L'humanitaire, une nouvelle croyance populaire
Depuis la fin des années 1990 et le début des années 2000, l'humanitaire semble être la nouvelle croyance morale populaire comme ont pu l'être le communisme ou le tiers-mondisme à d'autres époques. "Qu'ils aient été traumatisés par l'échec du communisme [?] ou, dans une époque de désenchantement du politique, qu'ils aient simplement besoin d'un lieu où placer leurs aspirations utopiques, de nombreux Occidentaux ont trouvé dans l'idéal humanitaire quelque chose qui était en accord profond avec leurs attentes morales revues à la baisse", juge David Rieff dans L'humanitaire en crise. Les jeunes de l'an 2000 en quête de sens plébiscitent ainsi les ONG "face à une Eglise moribonde, une Armée déchue, un Etat-providence en panne".
Les ONG elles-mêmes ont évidemment leur part de responsabilité dans les attentes énormes qui ont été placées en elles. Concrètement, elles ont alimenté la mise en place de cette "fable morale" humanitaire. Pour surfer sur leur popularité grandissante et aussi, accessoirement, récupérer de l'argent, elles ont dû raconter une histoire. Développer la croyance selon laquelle les humanitaires pourraient changer le monde. Or, comme le résume Sadako Ogata, ex-haut commissaire aux réfugiés des Nations Unies: "Il n'y a pas de solutions humanitaires aux problèmes humanitaires".

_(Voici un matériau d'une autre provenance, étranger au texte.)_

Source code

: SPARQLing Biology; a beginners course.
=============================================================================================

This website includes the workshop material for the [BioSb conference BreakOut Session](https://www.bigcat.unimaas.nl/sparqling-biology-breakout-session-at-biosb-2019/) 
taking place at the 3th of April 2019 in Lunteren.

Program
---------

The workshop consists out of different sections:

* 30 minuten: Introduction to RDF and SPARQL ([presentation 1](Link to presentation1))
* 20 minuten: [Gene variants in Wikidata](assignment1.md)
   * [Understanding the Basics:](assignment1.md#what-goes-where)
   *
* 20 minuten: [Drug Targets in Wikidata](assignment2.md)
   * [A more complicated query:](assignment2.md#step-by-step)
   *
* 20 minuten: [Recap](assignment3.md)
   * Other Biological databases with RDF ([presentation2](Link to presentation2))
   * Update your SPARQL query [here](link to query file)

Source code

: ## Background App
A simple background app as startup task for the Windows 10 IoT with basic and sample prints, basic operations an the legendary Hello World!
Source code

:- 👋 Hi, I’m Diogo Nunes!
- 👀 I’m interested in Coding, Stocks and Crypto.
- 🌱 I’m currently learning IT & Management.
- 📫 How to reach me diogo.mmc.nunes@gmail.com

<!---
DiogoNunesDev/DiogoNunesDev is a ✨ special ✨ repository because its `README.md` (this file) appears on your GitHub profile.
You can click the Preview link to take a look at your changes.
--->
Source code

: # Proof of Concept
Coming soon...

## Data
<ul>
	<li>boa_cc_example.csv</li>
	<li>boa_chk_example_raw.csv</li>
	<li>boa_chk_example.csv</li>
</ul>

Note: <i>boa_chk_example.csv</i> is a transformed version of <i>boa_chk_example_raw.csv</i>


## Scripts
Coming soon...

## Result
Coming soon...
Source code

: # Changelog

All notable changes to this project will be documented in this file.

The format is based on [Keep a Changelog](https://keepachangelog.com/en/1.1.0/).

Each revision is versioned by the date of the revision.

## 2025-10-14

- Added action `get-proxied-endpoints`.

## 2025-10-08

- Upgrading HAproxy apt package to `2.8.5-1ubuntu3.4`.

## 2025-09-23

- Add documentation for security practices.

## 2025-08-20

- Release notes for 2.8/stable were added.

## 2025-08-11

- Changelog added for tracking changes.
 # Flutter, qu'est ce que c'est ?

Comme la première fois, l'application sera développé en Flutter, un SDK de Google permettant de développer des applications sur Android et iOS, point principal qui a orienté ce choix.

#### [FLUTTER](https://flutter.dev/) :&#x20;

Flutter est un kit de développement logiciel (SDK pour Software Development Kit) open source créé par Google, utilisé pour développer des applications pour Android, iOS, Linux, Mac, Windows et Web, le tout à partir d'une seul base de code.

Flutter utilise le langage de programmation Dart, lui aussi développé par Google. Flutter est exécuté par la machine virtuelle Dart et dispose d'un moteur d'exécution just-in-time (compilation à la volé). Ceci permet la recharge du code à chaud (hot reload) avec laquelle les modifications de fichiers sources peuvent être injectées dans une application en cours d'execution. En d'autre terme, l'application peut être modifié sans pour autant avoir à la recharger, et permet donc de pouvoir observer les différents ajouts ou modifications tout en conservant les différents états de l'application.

Le mythe de l'humanitaire tout puissant
A l'origine de la construction de ce mythe, il y a l'alliance des humanitaires et des médias. Comme l'écrit Pierre Micheletti dans Humanitaire, s'adapter ou renoncer, "L'alliance avec les médias est fondatrice de la dynamique contemporaine des associations humanitaires". Cette dynamique contemporaine prend naissance avec la guerre du Biafra, il y a quarante ans, qui a marqué le début du sans-frontiérisme.
Bernard Kouchner a impulsé une tendance: les ONG ont besoin des médias pour exister, d'autant plus que la concurrence fait rage pour gagner le c?ur des donateurs. Il faut "se rendre obligatoirement visible au journal de 20 heures", "planter son drapeau" "dans toutes les crises médiatisées", note Christian Troubé, dans L'humanitaire en turbulences.
On se souvient par exemple du célèbre slogan de MSF en 1976: "Dans la salle d'attente de MSF, 2 milliards d'hommes". Le non-dit était clair: "Si les moyens nous sont donnés, nous pouvons résoudre le problème". De même, en 1989, ACF fait placarder dans toute la France des affiches proclamant "Nous pouvons vaincre la faim" mais le "pouvons" est barré et remplacé par "allons" en lettres rouges.
Cette année encore, les lettres d'appel aux dons de l'UNICEF portaient les mots suivants: "des milliers d'enfants sont entre la vie et la mort".
Aujourd'hui, l'humanitaire n'a jamais été aussi puissant, prenant une place dans les sphères politique, militaire ou encore au sein des institutions internationales. Certes, les ONG sont devenues plus modestes dans leur communication, affichant moins clairement leur ambition de changer le monde. Il n'empêche: le mythe humanitaire perdure en Occident, comme dans les institutions internationales.